BEGIN Dataset entries

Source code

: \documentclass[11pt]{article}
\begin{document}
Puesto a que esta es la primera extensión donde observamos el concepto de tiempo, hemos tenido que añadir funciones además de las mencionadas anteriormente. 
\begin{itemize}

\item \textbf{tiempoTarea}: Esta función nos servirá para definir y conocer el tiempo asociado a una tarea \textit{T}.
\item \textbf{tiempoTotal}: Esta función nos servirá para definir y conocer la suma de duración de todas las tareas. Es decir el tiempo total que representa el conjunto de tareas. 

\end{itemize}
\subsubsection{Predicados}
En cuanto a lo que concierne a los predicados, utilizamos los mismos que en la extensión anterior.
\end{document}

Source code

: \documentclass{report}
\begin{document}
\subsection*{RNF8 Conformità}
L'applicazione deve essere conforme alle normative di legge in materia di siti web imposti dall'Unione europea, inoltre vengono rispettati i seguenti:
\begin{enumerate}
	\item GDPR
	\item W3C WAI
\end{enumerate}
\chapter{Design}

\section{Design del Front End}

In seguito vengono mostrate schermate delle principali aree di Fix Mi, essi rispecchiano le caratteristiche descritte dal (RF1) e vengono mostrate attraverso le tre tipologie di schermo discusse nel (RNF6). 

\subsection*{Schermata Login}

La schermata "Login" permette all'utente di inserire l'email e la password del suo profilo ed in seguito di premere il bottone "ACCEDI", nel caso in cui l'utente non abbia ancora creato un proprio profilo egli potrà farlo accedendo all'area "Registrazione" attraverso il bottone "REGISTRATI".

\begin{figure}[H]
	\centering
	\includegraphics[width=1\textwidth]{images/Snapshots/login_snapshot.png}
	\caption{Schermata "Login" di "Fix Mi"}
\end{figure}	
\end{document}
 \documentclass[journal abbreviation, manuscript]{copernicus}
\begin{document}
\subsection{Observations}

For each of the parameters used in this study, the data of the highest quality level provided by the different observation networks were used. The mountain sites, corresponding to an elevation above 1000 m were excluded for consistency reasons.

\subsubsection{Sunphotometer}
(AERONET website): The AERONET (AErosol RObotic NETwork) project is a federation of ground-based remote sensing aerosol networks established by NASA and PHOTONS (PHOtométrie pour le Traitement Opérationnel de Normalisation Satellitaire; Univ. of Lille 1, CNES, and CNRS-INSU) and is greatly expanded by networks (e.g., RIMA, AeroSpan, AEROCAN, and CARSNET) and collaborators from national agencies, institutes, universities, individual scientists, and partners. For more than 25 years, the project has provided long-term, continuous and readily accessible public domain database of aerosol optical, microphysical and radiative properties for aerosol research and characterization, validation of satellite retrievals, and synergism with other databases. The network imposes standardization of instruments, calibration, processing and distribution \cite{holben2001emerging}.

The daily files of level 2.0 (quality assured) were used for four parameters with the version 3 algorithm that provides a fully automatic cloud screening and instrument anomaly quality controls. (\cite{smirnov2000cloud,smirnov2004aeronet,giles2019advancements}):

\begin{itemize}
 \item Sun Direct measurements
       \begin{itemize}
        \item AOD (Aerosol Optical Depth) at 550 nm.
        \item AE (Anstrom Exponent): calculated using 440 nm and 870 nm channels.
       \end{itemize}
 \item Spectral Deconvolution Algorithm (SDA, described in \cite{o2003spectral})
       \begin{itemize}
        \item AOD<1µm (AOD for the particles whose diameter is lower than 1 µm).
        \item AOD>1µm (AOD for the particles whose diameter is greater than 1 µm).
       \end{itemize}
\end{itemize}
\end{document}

END Dataset entries

** Instructions to follow **
Write out each entry exactly, and omit nothing.

** Solution to this exercise **
Source code

: \documentclass[11pt]{article}
\begin{document}
Puesto a que esta es la primera extensión donde observamos el concepto de tiempo, hemos tenido que añadir funciones además de las mencionadas anteriormente. 
\begin{itemize}

\item \textbf{tiempoTarea}: Esta función nos servirá para definir y conocer el tiempo asociado a una tarea \textit{T}.
\item \textbf{tiempoTotal}: Esta función nos servirá para definir y conocer la suma de duración de todas las tareas. Es decir el tiempo total que representa el conjunto de tareas. 

\end{itemize}
\subsubsection{Predicados}
En cuanto a lo que concierne a los predicados, utilizamos los mismos que en la extensión anterior.
\end{document}

Source code

: \documentclass{report}
\begin{document}
\subsection*{RNF8 Conformità}
L'applicazione deve essere conforme alle normative di legge in materia di siti web imposti dall'Unione europea, inoltre vengono rispettati i seguenti:
\begin{enumerate}
	\item GDPR
	\item W3C WAI
\end{enumerate}
\chapter{Design}

\section{Design del Front End}

In seguito vengono mostrate schermate delle principali aree di Fix Mi, essi rispecchiano le caratteristiche descritte dal (RF1) e vengono mostrate attraverso le tre tipologie di schermo discusse nel (RNF6). 

\subsection*{Schermata Login}

La schermata "Login" permette all'utente di inserire l'email e la password del suo profilo ed in seguito di premere il bottone "ACCEDI", nel caso in cui l'utente non abbia ancora creato un proprio profilo egli potrà farlo accedendo all'area "Registrazione" attraverso il bottone "REGISTRATI".

\begin{figure}[H]
	\centering
	\includegraphics[width=1\textwidth]{images/Snapshots/login_snapshot.png}
	\caption{Schermata "Login" di "Fix Mi"}
\end{figure}	
\end{document}
 \documentclass[journal abbreviation, manuscript]{copernicus}
\begin{document}
\subsection{Observations}

For each of the parameters used in this study, the data of the highest quality level provided by the different observation networks were used. The mountain sites, corresponding to an elevation above 1000 m were excluded for consistency reasons.

\subsubsection{Sunphotometer}
(AERONET website): The AERONET (AErosol RObotic NETwork) project is a federation of ground-based remote sensing aerosol networks established by NASA and PHOTONS (PHOtométrie pour le Traitement Opérationnel de Normalisation Satellitaire; Univ. of Lille 1, CNES, and CNRS-INSU) and is greatly expanded by networks (e.g., RIMA, AeroSpan, AEROCAN, and CARSNET) and collaborators from national agencies, institutes, universities, individual scientists, and partners. For more than 25 years, the project has provided long-term, continuous and readily accessible public domain database of aerosol optical, microphysical and radiative properties for aerosol research and characterization, validation of satellite retrievals, and synergism with other databases. The network imposes standardization of instruments, calibration, processing and distribution \cite{holben2001emerging}.

The daily files of level 2.0 (quality assured) were used for four parameters with the version 3 algorithm that provides a fully automatic cloud screening and instrument anomaly quality controls. (\cite{smirnov2000cloud,smirnov2004aeronet,giles2019advancements}):

\begin{itemize}
 \item Sun Direct measurements
       \begin{itemize}
        \item AOD (Aerosol Optical Depth) at 550 nm.
        \item AE (Anstrom Exponent): calculated using 440 nm and 870 nm channels.
       \end{itemize}
 \item Spectral Deconvolution Algorithm (SDA, described in \cite{o2003spectral})
       \begin{itemize}
        \item AOD<1µm (AOD for the particles whose diameter is lower than 1 µm).
        \item AOD>1µm (AOD for the particles whose diameter is greater than 1 µm).
       \end{itemize}
\end{itemize}
\end{document}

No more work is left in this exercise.